Why Teach To Kill a Mockingbird: A Novel About Learning to See Each Other

The reason I keep coming back to this book — for my students, and for myself.

ARTICLE OVERVIEW

This is the pillar of everything I’ve written about To Kill a Mockingbird — a novel wide enough to be read on many levels, all of them worth a class’s time. Beneath the usual reasons we give for teaching it, and beneath even its surface subject of racial injustice (with its rightful call to regard every person as equal), there is a deeper layer that means the most to me: what the book has to say about knowing — about what it takes to truly see another person. That is the thread I follow here, the one that ties together the rest of the cluster and the classroom unit.

I have taught To Kill a Mockingbird enough times now that I remember the year I got it wrong.

I was in a hurry. I wanted to get to the trial — to Atticus, to the courtroom, to the part everyone remembers — and so I raced my students through the first half of the book as if it were a long throat-clearing before the real speech began. Ham on the summer, Boo Radley, the tire, the treehouse gifts, the fire, the mad dog: I treated all of it as scenery to be crossed quickly so we could arrive at the Important Part.

That was the year the book went flat in my hands.

I have thought about why ever since, and I’ve come to believe it’s because I approached the novel the way it warns us never to approach a person. I went at it impatiently, extractively, wanting the point without the slow work of staying. And this is a book that quietly refuses to reward that. It opens only to a reader prepared to remain inside it — which turns out to be exactly the demand it makes of its characters, too. That first demand, the patience the book asks of us before it gives anything back, is one I’ve explored on its own in why the suspense in To Kill a Mockingbird lives in its waiting.

To Kill a Mockingbird is a wide book, and I won’t pretend to say what it is “really” about; it works on many levels at once, and I’ve written about several of them elsewhere. But if you ask me what moves me most in it — the layer that sits beneath the trial, beneath even its clear and rightful insistence that all people are equal in dignity — it is this: what the novel understands about how we come to know one another, and its quiet conviction that we can only truly know what we are first willing to love. That is the thread I want to follow here — and, I think, the truest answer to why we should still read this book and give it to our students.

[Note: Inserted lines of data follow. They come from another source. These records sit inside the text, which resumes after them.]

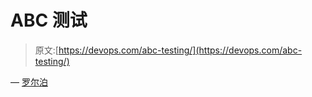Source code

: # ABC 测试

> 原文:[https://devops.com/abc-testing/](https://devops.com/abc-testing/)

— [罗尔泊](https://devops.com/author/breselman/)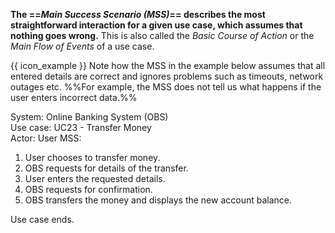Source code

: <link rel="stylesheet" href="{{baseUrl}}/css/common.css">

**The ==_Main Success Scenario (MSS)_== describes the most straightforward interaction for a given use case, which assumes that nothing goes wrong.** This is also called the _Basic Course of Action_ or the _Main Flow of Events_ of a use case. 

<box>

{{ icon_example }} Note how the MSS in the example below assumes that all entered details are correct and ignores problems such as timeouts, network outages etc. %%For example, the MSS does not tell us what happens if the user enters incorrect data.%%

<div class="text-monospace">

System: Online Banking System (OBS)<br>
Use case: UC23 - Transfer Money<br>
Actor: User
MSS:
1. User chooses to transfer money.
1. OBS requests for details of the transfer.
1. User enters the requested details.
1. OBS requests for confirmation.
1. OBS transfers the money and displays the new account balance.

Use case ends.
</div>


</box>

Knowing by loving: the idea at the center

The novel gives voice to this idea in the line every reader remembers — Atticus telling Scout, early on, that you never really understand a person until you climb inside his skin and walk around in it (Chapter 3). We tend to read it as a nice sentiment about empathy. I think it is much more than that. It is a claim about how knowledge works: that understanding another person is not a neutral, clinical act of observation, but something that asks a movement of the heart from us first.

Fifteen centuries earlier, Saint Augustine had put the same idea unforgettably: non intratur in veritatem nisi per caritatem — “we do not enter into truth except through love” (Contra Faustum, 32.18). From my own classical training, I heard Augustine beneath Lee’s line almost at once. We know only what we love. To understand someone, I have to want to — to extend a kind of final trust, a real desire to see the world through their eyes — and that desire is already a form of loving them. Withhold it, and the other stays closed to me, however many facts I gather.

This is what draws me back to To Kill a Mockingbird more than anything else in it. The book proposes a whole way of knowing the world — through *em-*pathy and *sym-*pathy, a feeling-into and a feeling-with inseparable from goodwill toward the other person. Scout spends most of the novel unable to understand Boo Radley, because the only thing she has is information, and information breeds fear. She understands him at last in the moment she stands on his porch and looks out at her own street through his eyes — willing, that is, to love him a little. The knowing and the loving arrive together, or not at all.

And then comes the turn that undoes me every time I teach it. The moment Scout finally sees Boo, she realizes that all along she and Jem had been loved by him without ever knowing it. He had watched over them, left them gifts, mended Jem’s torn pants, covered her shoulders with a blanket in the cold, stepped out of his isolation one last time to save their lives. The neighbour they had feared for years as a shadowy phantom had, in truth, cherished the two of them as though they were his own — his children, as the novel names them in its final chapter. Her readiness to know him and her discovery of having been loved by him arrive in the same breath. It is the tenderest illustration I know of what the whole novel has been arguing.

This, more than anything else the book offers, is what I hope my students carry out of it — not because it crowds out the rest, but because it reaches furthest beyond the page. It is not, in the end, about Maycomb. It is about how they will know every person they ever meet.

A book that doesn’t preach it, but performs it

But a novel could believe all this about knowing and loving and still fail to pass it on, if it merely announced the lesson. What makes To Kill a Mockingbird worth a sustained, unhurried reading rather than a single lecture is that it does not just state this way of knowing. It makes the reader practice it.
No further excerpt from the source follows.